* [Data for this exercise]

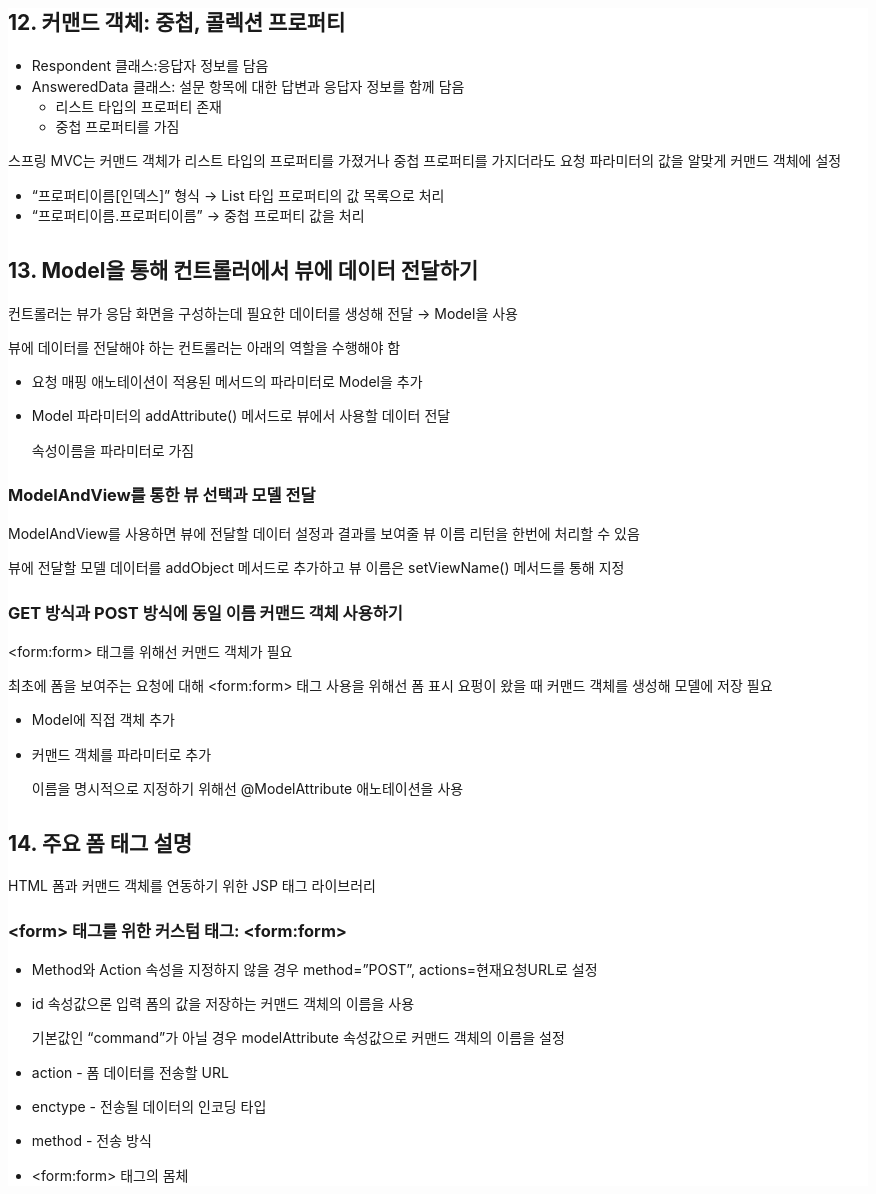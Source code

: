 ## 12. 커맨드 객체: 중첩, 콜렉션 프로퍼티

- Respondent 클래스:응답자 정보를 담음
- AnsweredData 클래스:  설문 항목에 대한 답변과 응답자 정보를 함께 담음
    - 리스트 타입의 프로퍼티 존재
    - 중첩 프로퍼티를 가짐

스프링 MVC는 커맨드 객체가 리스트 타입의 프로퍼티를 가졌거나 중첩 프로퍼티를 가지더라도 요청 파라미터의 값을 알맞게 커맨드 객체에 설정

- “프로퍼티이름[인덱스]” 형식 → List 타입 프로퍼티의 값 목록으로 처리
- “프로퍼티이름.프로퍼티이름” → 중첩 프로퍼티 값을 처리

## 13. Model을 통해 컨트롤러에서 뷰에 데이터 전달하기

컨트롤러는 뷰가 응담 화면을 구성하는데 필요한 데이터를 생성해 전달 → Model을 사용

뷰에 데이터를 전달해야 하는 컨트롤러는 아래의 역할을 수행해야 함

- 요청 매핑 애노테이션이 적용된 메서드의 파라미터로 Model을 추가
- Model 파라미터의 addAttribute() 메서드로 뷰에서 사용할 데이터 전달

  속성이름을 파라미터로 가짐


### ModelAndView를 통한 뷰 선택과 모델 전달

ModelAndView를 사용하면 뷰에 전달할 데이터 설정과 결과를 보여줄 뷰 이름 리턴을 한번에 처리할 수 있음

뷰에 전달할 모델 데이터를 addObject 메서드로 추가하고 뷰 이름은 setViewName() 메서드를 통해 지정

### GET 방식과 POST 방식에 동일 이름 커맨드 객체 사용하기

\<form:form> 태그를 위해선 커맨드 객체가 필요

최초에 폼을 보여주는 요청에 대해 \<form:form> 태그 사용을 위해선 폼 표시 요펑이 왔을 때 커맨드 객체를 생성해 모델에 저장 필요

- Model에 직접 객체 추가
- 커맨드 객체를 파라미터로 추가

  이름을 명시적으로 지정하기 위해선 @ModelAttribute 애노테이션을 사용


## 14. 주요 폼 태그 설명

HTML 폼과 커맨드 객체를 연동하기 위한 JSP 태그 라이브러리

### \<form> 태그를 위한 커스텀 태그: \<form:form>

- Method와 Action 속성을 지정하지 않을 경우 method=”POST”, actions=현재요청URL로 설정
- id 속성값으론 입력 폼의 값을 저장하는 커맨드 객체의 이름을 사용

  기본값인 “command”가 아닐 경우 modelAttribute 속성값으로 커맨드 객체의 이름을 설정

- action - 폼 데이터를 전송할 URL
- enctype - 전송될 데이터의 인코딩 타입
- method - 전송 방식
- \<form:form> 태그의 몸체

* [Exercise aim] Write the entries above out in full, exactly, with no images.

* [Output of the exercise]
Source code

: ## 12. 커맨드 객체: 중첩, 콜렉션 프로퍼티

- Respondent 클래스:응답자 정보를 담음
- AnsweredData 클래스:  설문 항목에 대한 답변과 응답자 정보를 함께 담음
    - 리스트 타입의 프로퍼티 존재
    - 중첩 프로퍼티를 가짐

스프링 MVC는 커맨드 객체가 리스트 타입의 프로퍼티를 가졌거나 중첩 프로퍼티를 가지더라도 요청 파라미터의 값을 알맞게 커맨드 객체에 설정

- “프로퍼티이름[인덱스]” 형식 → List 타입 프로퍼티의 값 목록으로 처리
- “프로퍼티이름.프로퍼티이름” → 중첩 프로퍼티 값을 처리

## 13. Model을 통해 컨트롤러에서 뷰에 데이터 전달하기

컨트롤러는 뷰가 응담 화면을 구성하는데 필요한 데이터를 생성해 전달 → Model을 사용

뷰에 데이터를 전달해야 하는 컨트롤러는 아래의 역할을 수행해야 함

- 요청 매핑 애노테이션이 적용된 메서드의 파라미터로 Model을 추가
- Model 파라미터의 addAttribute() 메서드로 뷰에서 사용할 데이터 전달

  속성이름을 파라미터로 가짐


### ModelAndView를 통한 뷰 선택과 모델 전달

ModelAndView를 사용하면 뷰에 전달할 데이터 설정과 결과를 보여줄 뷰 이름 리턴을 한번에 처리할 수 있음

뷰에 전달할 모델 데이터를 addObject 메서드로 추가하고 뷰 이름은 setViewName() 메서드를 통해 지정

### GET 방식과 POST 방식에 동일 이름 커맨드 객체 사용하기

\<form:form> 태그를 위해선 커맨드 객체가 필요

최초에 폼을 보여주는 요청에 대해 \<form:form> 태그 사용을 위해선 폼 표시 요펑이 왔을 때 커맨드 객체를 생성해 모델에 저장 필요

- Model에 직접 객체 추가
- 커맨드 객체를 파라미터로 추가

  이름을 명시적으로 지정하기 위해선 @ModelAttribute 애노테이션을 사용


## 14. 주요 폼 태그 설명

HTML 폼과 커맨드 객체를 연동하기 위한 JSP 태그 라이브러리

### \<form> 태그를 위한 커스텀 태그: \<form:form>

- Method와 Action 속성을 지정하지 않을 경우 method=”POST”, actions=현재요청URL로 설정
- id 속성값으론 입력 폼의 값을 저장하는 커맨드 객체의 이름을 사용

  기본값인 “command”가 아닐 경우 modelAttribute 속성값으로 커맨드 객체의 이름을 설정

- action - 폼 데이터를 전송할 URL
- enctype - 전송될 데이터의 인코딩 타입
- method - 전송 방식
- \<form:form> 태그의 몸체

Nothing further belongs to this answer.